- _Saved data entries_
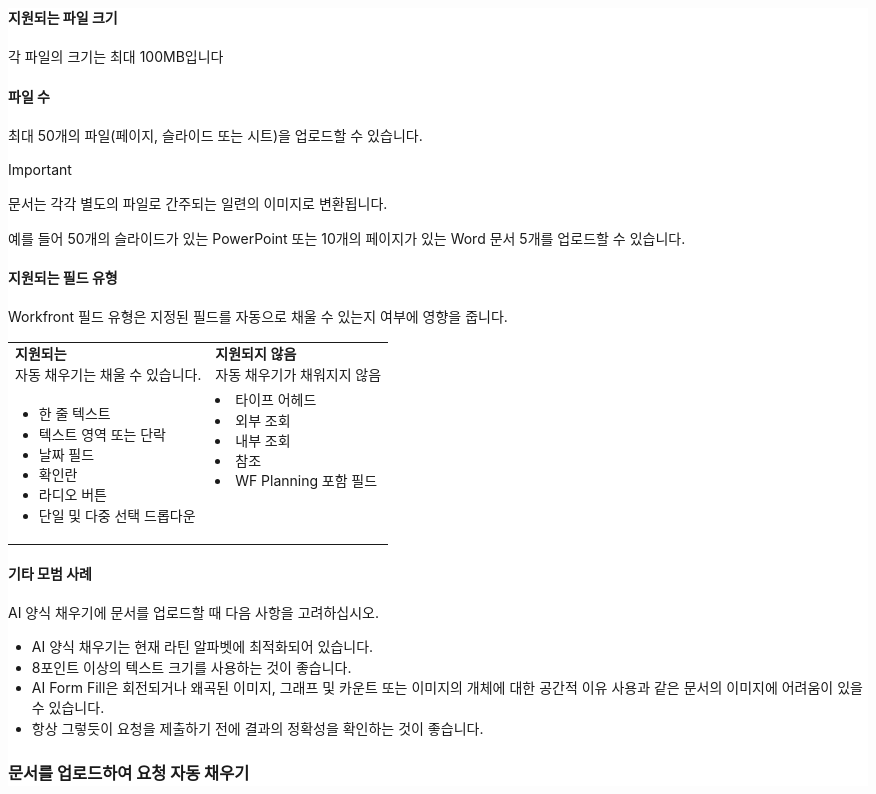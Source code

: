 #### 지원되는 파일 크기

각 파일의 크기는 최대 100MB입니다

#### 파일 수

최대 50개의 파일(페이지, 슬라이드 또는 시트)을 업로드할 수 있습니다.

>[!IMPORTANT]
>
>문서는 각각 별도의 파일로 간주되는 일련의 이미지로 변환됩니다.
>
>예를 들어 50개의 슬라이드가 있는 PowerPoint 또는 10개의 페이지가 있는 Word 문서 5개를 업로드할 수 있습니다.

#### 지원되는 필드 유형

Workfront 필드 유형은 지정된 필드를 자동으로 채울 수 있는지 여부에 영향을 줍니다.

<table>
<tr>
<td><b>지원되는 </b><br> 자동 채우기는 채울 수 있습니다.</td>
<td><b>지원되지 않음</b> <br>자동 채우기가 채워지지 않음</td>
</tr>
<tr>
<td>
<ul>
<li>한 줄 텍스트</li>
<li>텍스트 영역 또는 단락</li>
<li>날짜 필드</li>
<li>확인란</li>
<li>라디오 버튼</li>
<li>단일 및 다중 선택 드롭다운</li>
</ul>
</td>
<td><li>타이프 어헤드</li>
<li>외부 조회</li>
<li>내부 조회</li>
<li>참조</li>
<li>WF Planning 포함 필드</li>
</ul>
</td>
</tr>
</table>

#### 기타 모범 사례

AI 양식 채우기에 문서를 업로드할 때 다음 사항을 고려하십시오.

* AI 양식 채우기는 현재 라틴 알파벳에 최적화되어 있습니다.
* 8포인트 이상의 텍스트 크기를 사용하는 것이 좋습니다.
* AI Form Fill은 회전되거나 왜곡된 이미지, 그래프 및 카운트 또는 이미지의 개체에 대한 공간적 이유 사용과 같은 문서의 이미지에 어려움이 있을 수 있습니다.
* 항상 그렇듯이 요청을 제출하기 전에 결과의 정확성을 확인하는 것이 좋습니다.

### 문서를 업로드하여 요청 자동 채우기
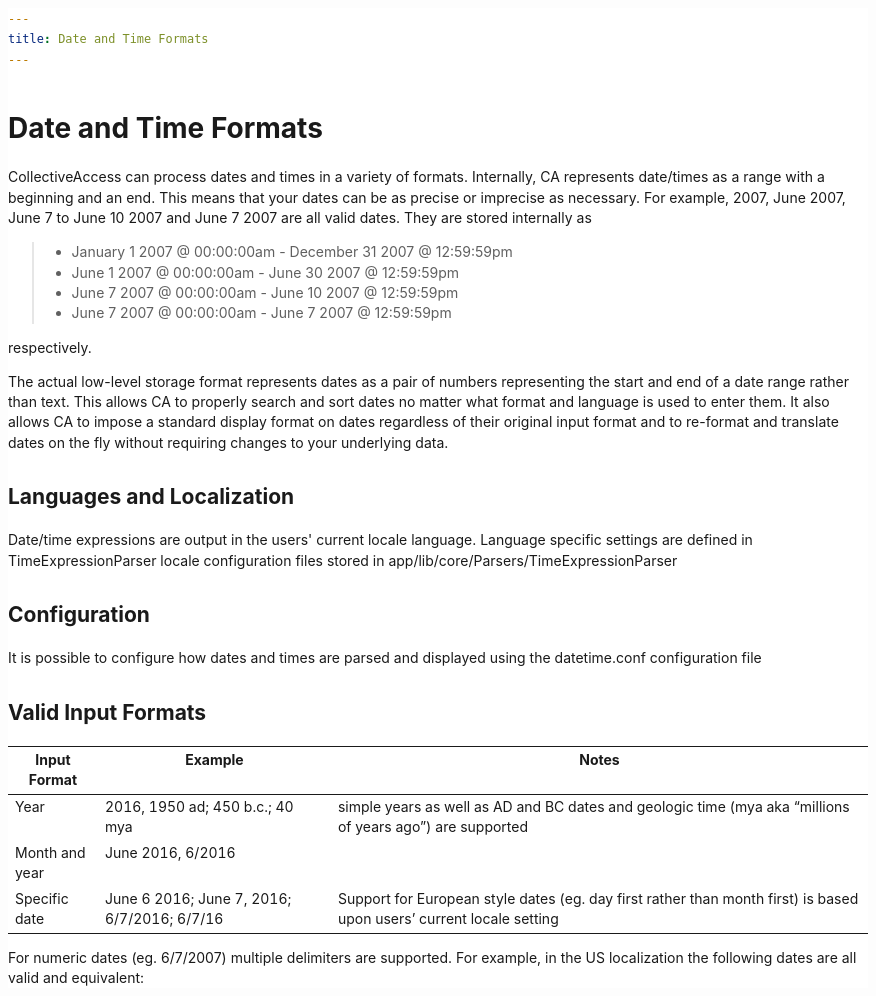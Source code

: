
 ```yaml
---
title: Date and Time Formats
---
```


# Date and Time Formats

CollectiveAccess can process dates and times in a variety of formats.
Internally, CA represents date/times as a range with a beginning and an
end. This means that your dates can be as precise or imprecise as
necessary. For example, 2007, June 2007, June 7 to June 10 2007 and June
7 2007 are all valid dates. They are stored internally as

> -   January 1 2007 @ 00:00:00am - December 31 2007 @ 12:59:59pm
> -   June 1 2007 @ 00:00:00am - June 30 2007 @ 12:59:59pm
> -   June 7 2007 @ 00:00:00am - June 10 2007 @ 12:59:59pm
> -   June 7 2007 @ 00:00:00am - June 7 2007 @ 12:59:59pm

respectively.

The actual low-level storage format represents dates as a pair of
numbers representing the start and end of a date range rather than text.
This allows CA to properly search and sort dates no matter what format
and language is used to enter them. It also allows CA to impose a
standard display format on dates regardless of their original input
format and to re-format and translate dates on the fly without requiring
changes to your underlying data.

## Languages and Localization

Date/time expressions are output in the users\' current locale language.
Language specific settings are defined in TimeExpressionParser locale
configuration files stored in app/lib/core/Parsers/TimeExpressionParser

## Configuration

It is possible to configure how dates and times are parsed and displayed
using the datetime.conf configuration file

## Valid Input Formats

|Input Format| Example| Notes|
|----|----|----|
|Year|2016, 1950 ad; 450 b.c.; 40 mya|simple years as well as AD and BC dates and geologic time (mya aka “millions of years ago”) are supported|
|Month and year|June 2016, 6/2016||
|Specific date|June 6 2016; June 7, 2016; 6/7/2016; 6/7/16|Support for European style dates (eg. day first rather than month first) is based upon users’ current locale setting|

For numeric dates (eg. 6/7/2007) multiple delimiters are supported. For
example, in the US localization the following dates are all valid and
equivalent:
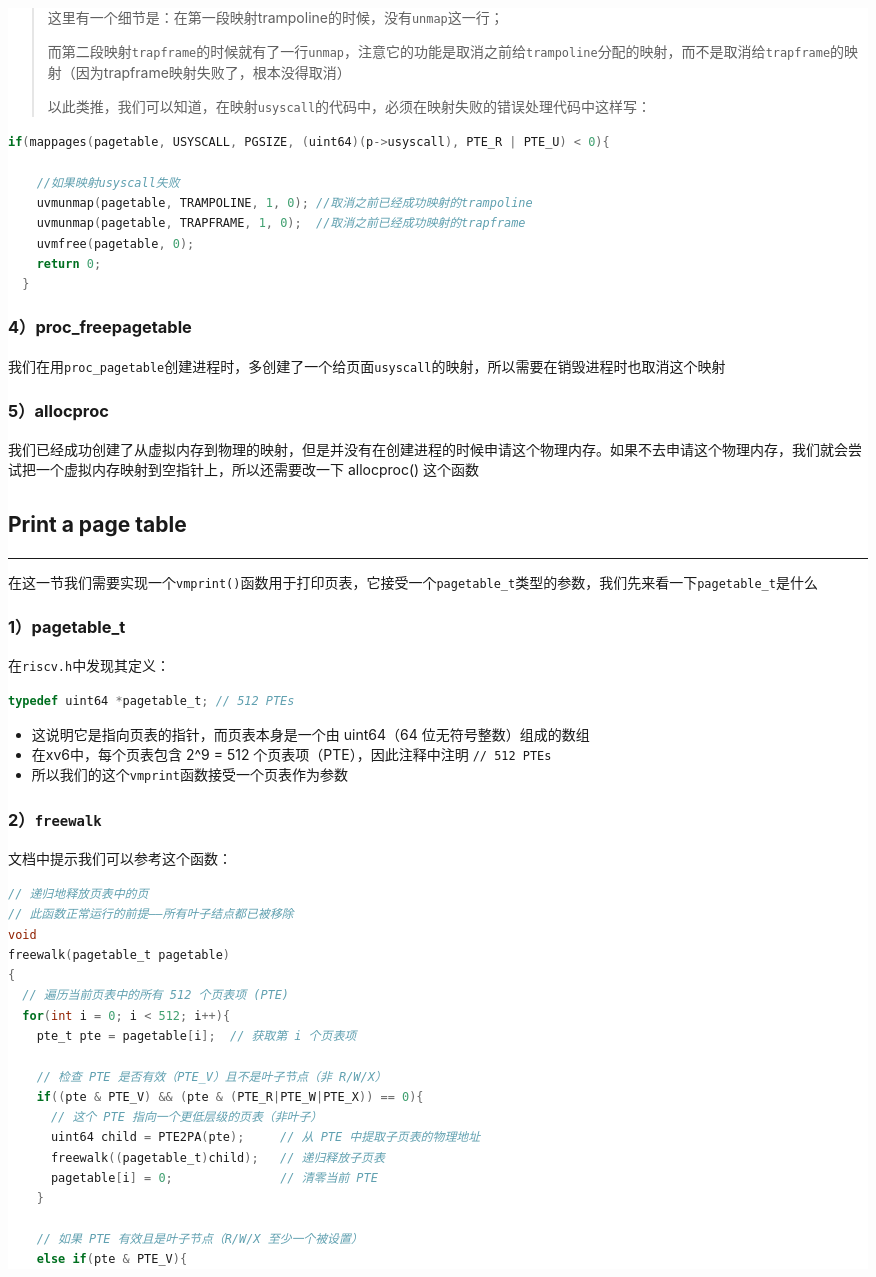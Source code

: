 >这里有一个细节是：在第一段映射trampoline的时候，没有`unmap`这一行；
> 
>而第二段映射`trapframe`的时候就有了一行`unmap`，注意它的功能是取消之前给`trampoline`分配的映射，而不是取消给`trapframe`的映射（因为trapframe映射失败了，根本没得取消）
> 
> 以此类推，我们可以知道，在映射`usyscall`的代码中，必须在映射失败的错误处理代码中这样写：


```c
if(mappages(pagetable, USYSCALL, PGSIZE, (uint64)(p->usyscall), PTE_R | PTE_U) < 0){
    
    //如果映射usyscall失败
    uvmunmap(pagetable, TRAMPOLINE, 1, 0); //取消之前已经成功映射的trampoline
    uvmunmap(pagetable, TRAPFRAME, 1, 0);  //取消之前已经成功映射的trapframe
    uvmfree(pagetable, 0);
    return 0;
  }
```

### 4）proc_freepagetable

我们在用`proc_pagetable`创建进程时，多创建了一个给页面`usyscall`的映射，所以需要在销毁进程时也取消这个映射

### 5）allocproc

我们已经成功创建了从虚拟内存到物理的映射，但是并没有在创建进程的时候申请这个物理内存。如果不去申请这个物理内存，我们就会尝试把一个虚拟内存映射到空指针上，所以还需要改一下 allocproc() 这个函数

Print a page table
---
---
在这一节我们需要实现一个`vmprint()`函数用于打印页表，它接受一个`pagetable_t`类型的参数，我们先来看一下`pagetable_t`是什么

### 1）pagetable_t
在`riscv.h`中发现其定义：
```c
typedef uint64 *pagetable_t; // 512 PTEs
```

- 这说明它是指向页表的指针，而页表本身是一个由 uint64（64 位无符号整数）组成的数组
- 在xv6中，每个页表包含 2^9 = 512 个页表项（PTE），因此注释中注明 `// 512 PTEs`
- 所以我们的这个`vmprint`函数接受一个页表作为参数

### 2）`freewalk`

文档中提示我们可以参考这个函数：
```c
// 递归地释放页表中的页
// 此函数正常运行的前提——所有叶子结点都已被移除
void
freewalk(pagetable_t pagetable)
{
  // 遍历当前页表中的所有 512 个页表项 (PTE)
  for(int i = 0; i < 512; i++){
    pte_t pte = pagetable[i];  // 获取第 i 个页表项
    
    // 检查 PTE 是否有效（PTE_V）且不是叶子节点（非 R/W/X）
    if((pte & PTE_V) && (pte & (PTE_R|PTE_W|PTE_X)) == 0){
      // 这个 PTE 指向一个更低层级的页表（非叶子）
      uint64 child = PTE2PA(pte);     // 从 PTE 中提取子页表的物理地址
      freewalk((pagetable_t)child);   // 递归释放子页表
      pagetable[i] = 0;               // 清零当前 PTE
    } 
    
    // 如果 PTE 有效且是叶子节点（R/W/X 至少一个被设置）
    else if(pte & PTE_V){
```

- _YOUR INSTRUCTIONS_
Of all the entries above, output exactly the lines between the one holding "<li>외부 조회</li>" and the one holding "어려움이 있을 수 있습니다.", inclusive.

- _OUTPUT_
<li>외부 조회</li>
<li>내부 조회</li>
<li>참조</li>
<li>WF Planning 포함 필드</li>
</ul>
</td>
</tr>
</table>

#### 기타 모범 사례

AI 양식 채우기에 문서를 업로드할 때 다음 사항을 고려하십시오.

* AI 양식 채우기는 현재 라틴 알파벳에 최적화되어 있습니다.
* 8포인트 이상의 텍스트 크기를 사용하는 것이 좋습니다.
* AI Form Fill은 회전되거나 왜곡된 이미지, 그래프 및 카운트 또는 이미지의 개체에 대한 공간적 이유 사용과 같은 문서의 이미지에 어려움이 있을 수 있습니다.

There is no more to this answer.